*ACTIVITY*. Only the lines from the one containing "dual portfolio optimization" through the end of the entries should be repeated, exactly as they appear, first and last included.

Data excerpts
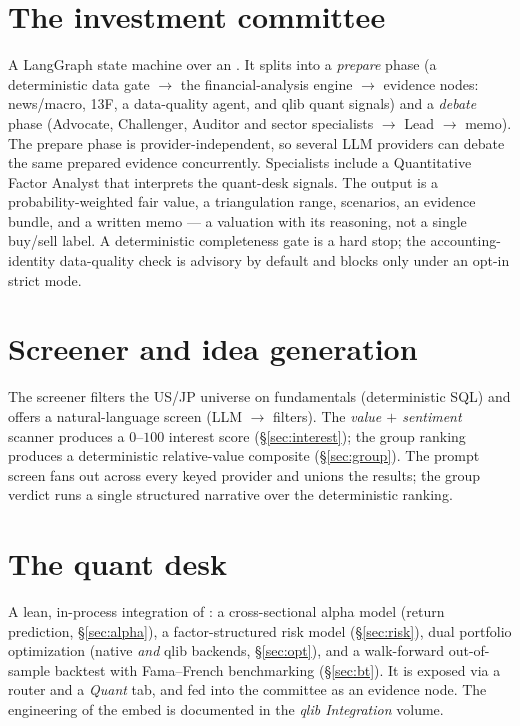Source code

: \documentclass[11pt]{article}
\begin{document}
\section{The investment committee}
A LangGraph state machine over an . It splits into a
\emph{prepare} phase (a deterministic data gate $\to$ the financial-analysis engine
$\to$ evidence nodes: news/macro, 13F, a data-quality agent, and qlib quant
signals) and a \emph{debate} phase (Advocate, Challenger, Auditor and sector
specialists $\to$ Lead $\to$ memo). The prepare phase is provider-independent, so
several LLM providers can debate the same prepared evidence concurrently.
Specialists include a Quantitative Factor Analyst that interprets the quant-desk
signals. The output is a probability-weighted fair value, a triangulation range,
scenarios, an evidence bundle, and a written memo --- a valuation with its
reasoning, not a single buy/sell label. A deterministic completeness gate is a hard
stop; the accounting-identity data-quality check is advisory by default and blocks
only under an opt-in strict mode.

\section{Screener and idea generation}
The screener filters the US/JP universe on fundamentals (deterministic SQL) and
offers a natural-language screen (LLM $\to$ filters). The \emph{value $+$ sentiment}
scanner produces a $0$--$100$ interest score (\S\ref{sec:interest}); the group
ranking produces a deterministic relative-value composite (\S\ref{sec:group}). The
prompt screen fans out across every keyed provider and unions the results; the
group verdict runs a single structured narrative over the deterministic ranking.

\section{The quant desk}
A lean, in-process integration of : a cross-sectional alpha model
(return prediction, \S\ref{sec:alpha}), a factor-structured risk model
(\S\ref{sec:risk}), dual portfolio optimization (native \emph{and} qlib backends,
\S\ref{sec:opt}), and a walk-forward out-of-sample backtest with Fama--French
benchmarking (\S\ref{sec:bt}). It is exposed via a  router and a
\emph{Quant} tab, and fed into the committee as an evidence node. The engineering
of the embed is documented in the \emph{qlib Integration} volume.
\end{document}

*ANSWER TO THIS EXERCISE*.
(\S\ref{sec:risk}), dual portfolio optimization (native \emph{and} qlib backends,
\S\ref{sec:opt}), and a walk-forward out-of-sample backtest with Fama--French
benchmarking (\S\ref{sec:bt}). It is exposed via a  router and a
\emph{Quant} tab, and fed into the committee as an evidence node. The engineering
of the embed is documented in the \emph{qlib Integration} volume.
\end{document}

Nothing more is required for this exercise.